What College Students Are After and Why: A Longitudinal Study — ASN Events

What College Students Are After and Why: A Longitudinal Study (#212)

Anne Colby 1 , Heather Malin 1 , Lillian R. Wolfe 1
  1. Stanford University, Palo Alto, CA, United States

Background

Experts often treat the mission of higher education as limited to credentialing graduates for financial success and producing a skilled labor force. Research on college students suggests that this framing misses students’ most meaningful aspirations.

Aims

Our research sought to understand how college students articulate what they are after, why it is important to them, and how they are pursuing those goals, as well as how these evolve across two years in college.

Method

This study surveyed 1,042 students in 11 diverse U.S. colleges and universities at two time points, 2019 and 2021. We coded and analyzed the responses to open-text survey questions that asked respondents (at both time points) to describe: (1) their most important goals, (2) the reasons those goals are important to them, and (3) what they are doing to pursue those goals.

Results

Analyses of T1 data revealed that most respondents aspire to (1) helping others or contributing to society; (2) many aspects of wellbeing, including personal growth, meaning, and autonomy; and/or (3) expertise in and desire to contribute to an occupational or creative field.

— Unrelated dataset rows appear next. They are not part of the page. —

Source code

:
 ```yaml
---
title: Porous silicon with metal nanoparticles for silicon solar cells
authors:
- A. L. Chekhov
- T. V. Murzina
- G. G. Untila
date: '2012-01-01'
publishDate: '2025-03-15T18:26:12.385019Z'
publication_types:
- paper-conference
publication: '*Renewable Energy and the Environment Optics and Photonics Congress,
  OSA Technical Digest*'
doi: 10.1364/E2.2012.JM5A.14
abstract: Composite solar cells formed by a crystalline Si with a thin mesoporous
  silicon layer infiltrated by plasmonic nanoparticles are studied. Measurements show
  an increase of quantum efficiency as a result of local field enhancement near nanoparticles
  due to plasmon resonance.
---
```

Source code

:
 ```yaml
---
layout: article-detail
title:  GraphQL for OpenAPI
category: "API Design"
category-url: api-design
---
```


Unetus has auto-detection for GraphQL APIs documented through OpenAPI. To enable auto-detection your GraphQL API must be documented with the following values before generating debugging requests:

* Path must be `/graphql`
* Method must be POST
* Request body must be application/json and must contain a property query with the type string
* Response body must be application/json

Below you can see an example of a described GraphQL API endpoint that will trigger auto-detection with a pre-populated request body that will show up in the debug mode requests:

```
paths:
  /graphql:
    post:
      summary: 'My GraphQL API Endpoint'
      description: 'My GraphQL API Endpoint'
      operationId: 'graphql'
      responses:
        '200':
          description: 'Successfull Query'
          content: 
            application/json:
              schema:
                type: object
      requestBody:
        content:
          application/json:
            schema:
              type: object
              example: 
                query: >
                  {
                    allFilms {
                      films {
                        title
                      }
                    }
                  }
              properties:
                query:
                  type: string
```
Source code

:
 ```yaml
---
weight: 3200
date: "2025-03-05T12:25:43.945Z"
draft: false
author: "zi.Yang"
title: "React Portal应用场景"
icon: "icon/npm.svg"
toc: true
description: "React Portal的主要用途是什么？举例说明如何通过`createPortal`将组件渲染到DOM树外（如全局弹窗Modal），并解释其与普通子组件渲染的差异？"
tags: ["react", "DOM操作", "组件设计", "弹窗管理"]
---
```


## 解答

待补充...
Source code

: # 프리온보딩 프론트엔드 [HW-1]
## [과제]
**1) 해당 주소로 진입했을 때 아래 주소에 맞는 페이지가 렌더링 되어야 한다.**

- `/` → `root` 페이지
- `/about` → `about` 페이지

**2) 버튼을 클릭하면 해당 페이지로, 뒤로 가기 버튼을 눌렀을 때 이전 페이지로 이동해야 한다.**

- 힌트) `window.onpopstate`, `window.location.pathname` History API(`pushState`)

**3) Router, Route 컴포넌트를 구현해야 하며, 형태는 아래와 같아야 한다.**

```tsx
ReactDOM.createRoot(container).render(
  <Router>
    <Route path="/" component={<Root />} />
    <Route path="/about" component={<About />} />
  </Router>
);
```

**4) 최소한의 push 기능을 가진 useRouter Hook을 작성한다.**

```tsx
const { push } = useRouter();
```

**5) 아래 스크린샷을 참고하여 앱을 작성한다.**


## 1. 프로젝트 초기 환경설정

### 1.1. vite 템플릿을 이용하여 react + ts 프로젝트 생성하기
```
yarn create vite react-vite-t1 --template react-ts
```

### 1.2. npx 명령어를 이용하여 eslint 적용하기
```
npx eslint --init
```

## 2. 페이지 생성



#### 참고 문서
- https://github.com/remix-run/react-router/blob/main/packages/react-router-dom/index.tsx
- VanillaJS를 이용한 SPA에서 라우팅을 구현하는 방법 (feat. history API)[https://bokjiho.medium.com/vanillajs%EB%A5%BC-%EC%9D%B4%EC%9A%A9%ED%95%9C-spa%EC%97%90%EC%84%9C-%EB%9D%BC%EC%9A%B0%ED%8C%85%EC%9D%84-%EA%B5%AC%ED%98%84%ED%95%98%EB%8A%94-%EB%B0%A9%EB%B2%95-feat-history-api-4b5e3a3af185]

More than half exhibited a beyond-the-self orientation (BTS). Respondents reported at T1 that they are actively pursuing their aspirations, mostly through academic and other programs provided by their colleges and universities, and through personal practices in daily life. Students’ with BTS orientation also rated highly many self-related personal goals. Analyses comparing codes at Times 1 and 2 are underway and will be reported at the conference.

Conclusion

Our study indicates that college students’ aspirations and actions contrast sharply with a financial cost-benefit analysis of higher education’s value. Most students in our sample reported that they are actively seeking deep well-being, meaning, and purpose. The study also shows that beyond-the-self aspirations are consistent with the pursuit of self-related personal goals. Finally, the session will report new findings on continuity and change in students’ aims and actions across two years of college.